Sayle also suggests that there are limits to the role of the NATO Secretary General. In an Alliance of sovereign nation states, Sayle casts him as a secretary rather than a general, occasionally taking his own initiatives, but more often executing policies decided by the Allies.

Moreover, the author argues that, while the Supreme Allied Commander Europe (SACEUR) may be a high-ranking and respected US officer, it is the President of the United States who ultimately has the say on fundamental military issues. At the same time, he also offers persuasive examples of how Washington was “using” SACEUR to advance its NATO policy or work around the Alliance altogether – as in the case of the initial “Live Oak” military planning for the defence of West Berlin. In Sayle’s account, General Dwight D. Eisenhower, NATO’s first SACEUR and later President of the United States, emerges as a towering figure. A true believer in multinationality as well as in military integration, “Ike” regarded NATO as an indispensable framework for transatlantic security cooperation. Unfortunately, due to the book’s focus on the earlier days of the Alliance, the reader cannot benefit from similar observations on other, more contemporary personalities.

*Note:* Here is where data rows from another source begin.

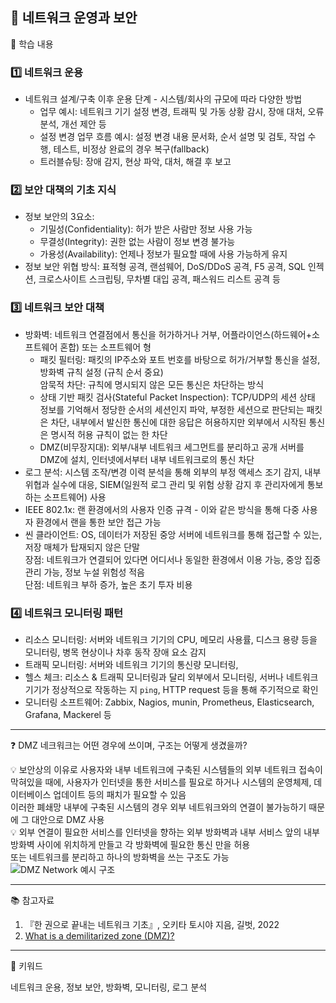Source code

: ## 📖 네트워크 운영과 보안

📝 학습 내용    
### 1️⃣ 네트워크 운용
- 네트워크 설계/구축 이후 운용 단계 - 시스템/회사의 규모에 따라 다양한 방법
  - 업무 예시: 네트워크 기기 설정 변경, 트래픽 및 가동 상황 감시, 장애 대처, 오류 분석, 개선 제안 등
  - 설정 변경 업무 흐름 예시: 설정 변경 내용 문서화, 순서 설명 및 검토, 작업 수행, 테스트, 비정상 완료의 경우 복구(fallback)
  - 트러블슈팅: 장애 감지, 현상 파악, 대처, 해결 후 보고

### 2️⃣ 보안 대책의 기초 지식
- 정보 보안의 3요소: 
  - 기밀성(Confidentiality): 허가 받은 사람만 정보 사용 가능
  - 무결성(Integrity): 권한 없는 사람이 정보 변경 불가능
  - 가용성(Availability): 언제나 정보가 필요할 때에 사용 가능하게 유지
- 정보 보안 위협 방식: 표적형 공격, 랜섬웨어, DoS/DDoS 공격, F5 공격, SQL 인젝션, 크로스사이트 스크립팅, 무차별 대입 공격, 패스워드 리스트 공격 등  

### 3️⃣ 네트워크 보안 대책
- 방화벽: 네트워크 연결점에서 통신을 허가하거나 거부, 어플라이언스(하드웨어+소프트웨어 혼합) 또는 소프트웨어 형
  - 패킷 필터링: 패킷의 IP주소와 포트 번호를 바탕으로 허가/거부할 통신을 설정, 방화벽 규칙 설정 (규칙 순서 중요)  
  암묵적 차단: 규칙에 명시되지 않은 모든 통신은 차단하는 방식
  - 상태 기반 패킷 검사(Stateful Packet Inspection): TCP/UDP의 세션 상태 정보를 기억해서 정당한 순서의 세션인지 파악, 부정한 세션으로 판단되는 패킷은 차단, 내부에서 발신한 통신에 대한 응답은 허용하지만 외부에서 시작된 통신은 명시적 허용 규칙이 없는 한 차단
  - DMZ(비무장지대): 외부/내부 네트워크 세그먼트를 분리하고 공개 서버를 DMZ에 설치, 인터넷에서부터 내부 네트워크로의 통신 차단
- 로그 분석: 시스템 조작/변경 이력 분석을 통해 외부의 부정 액세스 조기 감지, 내부 위협과 실수에 대응, SIEM(일원적 로그 관리 및 위험 상황 감지 후 관리자에게 통보하는 소프트웨어) 사용
- IEEE 802.1x: 랜 환경에서의 사용자 인증 규격 - 이와 같은 방식을 통해 다중 사용자 환경에서 랜을 통한 보안 접근 가능
- 씬 클라이언트: OS, 데이터가 저장된 중앙 서버에 네트워크를 통해 접근할 수 있는, 저장 매체가 탑재되지 않은 단말  
  장점: 네트워크가 연결되어 있다면 어디서나 동일한 환경에서 이용 가능, 중앙 집중 관리 가능, 정보 누설 위험성 적음  
  단점: 네트워크 부하 증가, 높은 초기 투자 비용

### 4️⃣ 네트워크 모니터링 패턴
- 리소스 모니터링: 서버와 네트워크 기기의 CPU, 메모리 사용률, 디스크 용량 등을 모니터링, 병목 현상이나 차후 동작 장애 요소 감지
- 트래픽 모니터링: 서버와 네트워크 기기의 통신량 모니터링, 
- 헬스 체크: 리소스 & 트래픽 모니터링과 달리 외부에서 모니터링, 서버나 네트워크 기기가 정상적으로 작동하는 지 `ping`, HTTP request 등을 통해 주기적으로 확인
- 모니터링 소프트웨어: Zabbix, Nagios, munin, Prometheus, Elasticsearch, Grafana, Mackerel 등

---
❓ DMZ 네크워크는 어떤 경우에 쓰이며, 구조는 어떻게 생겼을까?

💡 보안상의 이유로 사용자와 내부 네트워크에 구축된 시스템들의 외부 네트워크 접속이 막혀있을 때에, 사용자가 인터넷을 통한 서비스를 필요로 하거나 시스템의 운영체제, 데이터베이스 업데이트 등의 패치가 필요할 수 있음   
이러한 폐쇄망 내부에 구축된 시스템의 경우 외부 네트워크와의 연결이 불가능하기 때문에 그 대안으로 DMZ 사용  
💡 외부 연결이 필요한 서비스를 인터넷을 향하는 외부 방화벽과 내부 서비스 앞의 내부 방화벽 사이에 위치하게 만들고 각 방화벽에 필요한 통신 만을 허용  
또는 네트워크를 분리하고 하나의 방화벽을 쓰는 구조도 가능
![DMZ Network 예시 구조](https://www.itpedia.nl/wp-content/uploads/2023/01/DMZ.png)

---
📚 참고자료

1. 『한 권으로 끝내는 네트워크 기초』, 오키타 토시야 지음, 길벗, 2022
2. [What is a demilitarized zone (DMZ)?](https://en.itpedia.nl/2023/01/28/wat-is-een-demilitarized-zone-dmz/)

---
💫 키워드

네트워크 운용, 정보 보안, 방화벽, 모니터링, 로그 분석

Although the book grew out of Sayle’s dissertation, it does not suffer from boring chapters on political theories or research methodology. Nor is the author overwhelmed by his sources. While he has ploughed through an impressive number of documents, he remains in firm control of the material. Indeed, one of book’s strengths is the elegance with which Sayle integrates hundreds of interesting quotes into his narrative, without sacrificing the flow of his prose. Even when retelling episodes of NATO’s history that have been well covered by others – such as, for example, the rise and fall of the ill-fated Multilateral Nuclear Force in the 1960s – Sayle’s narrative manages to breathe new life into them.

Only on very few occasions does the author miss the mark. For example, he argues that the 1986 US-Soviet Summit in Reykjavik essentially reflected the changed attitudes of both Reagan and Gorbachev vis-à-vis nuclear weapons. But this omits at least Gorbachev’s main rationale for offering nuclear abolition: Moscow needed to stop Washington’s “Strategic Defense Initiative” (SDI) and was willing to pay almost any price to achieve this goal. Indeed, although SDI remained a major challenge to the Soviet Union (and to NATO) throughout the 1980s, it does not figure in Sayle’s book. A second edition should address such omissions – and would also benefit from having an index.

For those who believe that the Alliance is currently going through a particularly difficult time, “Enduring Alliance” is a healthy reminder that ironing out major disagreements between Allies has been NATO’s modus operandi since its inception. Whether it was European fears in the early 1960s that the United States “had outgrown NATO” or, a few years later, Washington’s fears that the Europeans might strike separate deals with Moscow, Sayle shows that the Alliance was a permanent bargaining process. However, at the end of the day, the logic prevailed that it was better to live with NATO than without it.

Among the recent books on NATO, “Enduring Alliance” stands out as one of the best. It is not a NATO handbook, however. The author does not dwell on organisational structures but on politics. NATO – the large international organisation – is only the backdrop for a fascinating tale about multilateral politics: on the one hand, it is about seeking the lowest common denominator among diverging national interests; on the other, it is about shaping the strategic environment together. In explaining how the Allies kept on going despite sometimes serious disagreements, Sayle sends a reassuring message: an Atlantic Commonwealth does indeed exist.